Providing consistent and predictable reading environments. It is clear that tools for specifying hypertext structures can help authors to avoid structural inconsistencies and mistakes [8], and that applications developed according to a model will result in very consistent and predictable representation structures. As a consequence, navigation environments will also be predictable, thereby helping readers to master complex documents and reducing the disorientation problem [31, 33, 43].
Use by design tools. Design models are the basis for the
development of Design Tools [45] that support a systematic, structured
development process allow the designer to work at a level of abstraction
which is closer to the application domain, and provide a systematic
translation process to the implementation level.
HDM is a model to describe hypertext applications. It has a number of peculiarities that make it overall different from other models, but at the same time borrows many of its detail features from existing models. From a terminological point of view, we had two extreme choices: either to create a set of brand new terms for all the features of the model, or to use only preexisting terms (and concepts), perhaps reassembled in a novel fashion. We have chosen a compromise course: some of the terms are new, others are taken from preexisting models in the database or hypertext field. Preexisting terms should be understood with the caveat that the reader should never assume that our use of the term exactly corresponds to the notion that he is already aware of.

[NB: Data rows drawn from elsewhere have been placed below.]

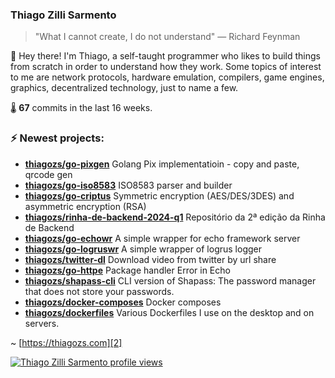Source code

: ### Thiago Zilli Sarmento
>  "What I cannot create, I do not understand" — Richard Feynman

👋 Hey there! I'm Thiago, a self-taught programmer who likes to build things from scratch
in order to understand how they work. Some topics of interest to me are network
protocols, hardware emulation, compilers, game engines, graphics, decentralized 
technology, just to name a few.

🌡️ **67** commits in the last 16 weeks.

### ⚡ Newest projects:

- **[thiagozs/go-pixgen](https://github.com/thiagozs/go-pixgen)** Golang Pix implementatioin - copy and paste, qrcode gen<br/>
- **[thiagozs/go-iso8583](https://github.com/thiagozs/go-iso8583)** ISO8583 parser and builder<br/>
- **[thiagozs/go-criptus](https://github.com/thiagozs/go-criptus)** Symmetric encryption (AES/DES/3DES) and asymmetric encryption (RSA)<br/>
- **[thiagozs/rinha-de-backend-2024-q1](https://github.com/thiagozs/rinha-de-backend-2024-q1)** Repositório da 2ª edição da Rinha de Backend<br/>
- **[thiagozs/go-echowr](https://github.com/thiagozs/go-echowr)** A simple wrapper for echo framework server<br/>
- **[thiagozs/go-logruswr](https://github.com/thiagozs/go-logruswr)** A simple wrapper of logrus logger<br/>
- **[thiagozs/twitter-dl](https://github.com/thiagozs/twitter-dl)** Download video from twitter by url share<br/>
- **[thiagozs/go-httpe](https://github.com/thiagozs/go-httpe)** Package handler Error in Echo<br/>
- **[thiagozs/shapass-cli](https://github.com/thiagozs/shapass-cli)** CLI version of Shapass: The password manager that does not store your passwords.<br/>
- **[thiagozs/docker-composes](https://github.com/thiagozs/docker-composes)** Docker composes<br/>
- **[thiagozs/dockerfiles](https://github.com/thiagozs/dockerfiles)** Various Dockerfiles I use on the desktop and on servers.<br/>


~ [https://thiagozs.com][2]

[2]: https://thiagozs.com

[![Thiago Zilli Sarmento profile views](https://u8views.com/api/v1/github/profiles/140747/views/day-week-month-total-count.svg)](https://u8views.com/github/thiagozs)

An HDM application consists of sizeable structures of information chunks called entities. An entity denotes a physical or conceptual object of the domain. Entities are grouped in entity types. An entity is the smallest "autonomous" piece of information which can be introduced or removed from an application. In this context, "autonomous" piece of information means that its existence is not conditioned by the existence of other information objects. In HDM, only entities are autonomous, while components and units (see below) are not, as discussed in the following sections.

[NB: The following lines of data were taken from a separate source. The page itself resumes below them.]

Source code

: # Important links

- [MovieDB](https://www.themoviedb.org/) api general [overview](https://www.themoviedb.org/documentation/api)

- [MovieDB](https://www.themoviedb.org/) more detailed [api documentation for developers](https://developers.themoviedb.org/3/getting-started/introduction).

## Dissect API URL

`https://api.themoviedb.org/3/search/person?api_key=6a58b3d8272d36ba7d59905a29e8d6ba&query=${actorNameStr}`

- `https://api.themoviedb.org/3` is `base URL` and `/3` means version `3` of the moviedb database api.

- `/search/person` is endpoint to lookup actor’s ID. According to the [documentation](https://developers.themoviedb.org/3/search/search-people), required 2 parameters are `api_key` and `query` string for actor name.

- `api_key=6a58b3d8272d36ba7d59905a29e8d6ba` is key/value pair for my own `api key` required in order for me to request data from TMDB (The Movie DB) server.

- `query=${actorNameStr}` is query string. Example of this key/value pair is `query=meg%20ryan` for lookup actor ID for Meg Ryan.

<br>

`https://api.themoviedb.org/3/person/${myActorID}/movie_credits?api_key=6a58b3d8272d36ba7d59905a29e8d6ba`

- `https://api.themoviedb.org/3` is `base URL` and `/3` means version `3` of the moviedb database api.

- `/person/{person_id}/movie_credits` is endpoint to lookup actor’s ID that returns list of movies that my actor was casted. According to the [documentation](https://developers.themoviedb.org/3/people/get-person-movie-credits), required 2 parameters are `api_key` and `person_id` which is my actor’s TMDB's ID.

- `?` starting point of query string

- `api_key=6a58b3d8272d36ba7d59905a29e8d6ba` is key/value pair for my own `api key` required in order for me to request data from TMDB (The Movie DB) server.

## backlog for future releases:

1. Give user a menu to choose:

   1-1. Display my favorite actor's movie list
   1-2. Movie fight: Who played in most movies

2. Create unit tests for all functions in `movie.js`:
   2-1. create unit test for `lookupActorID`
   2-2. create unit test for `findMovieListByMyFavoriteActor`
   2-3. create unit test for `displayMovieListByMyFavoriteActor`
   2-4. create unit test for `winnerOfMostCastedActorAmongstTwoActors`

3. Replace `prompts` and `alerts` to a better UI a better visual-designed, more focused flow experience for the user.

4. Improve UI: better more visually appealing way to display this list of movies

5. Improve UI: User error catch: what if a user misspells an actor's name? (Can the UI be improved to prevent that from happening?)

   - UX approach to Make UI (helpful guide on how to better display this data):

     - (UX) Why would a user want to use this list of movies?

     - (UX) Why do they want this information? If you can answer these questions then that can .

An entity is an hierarchy of components. Components are in turn made of units. Each unit shows the content of a component under a particular perspective (see proper subsection for details and examples). Entities therefore derive their information content from their components, which in turn derive it from their units. Units are the smallest chunks of information which can be visualized in an HDM application, and they have a lot in common with the standard notions of hypertext "nodes."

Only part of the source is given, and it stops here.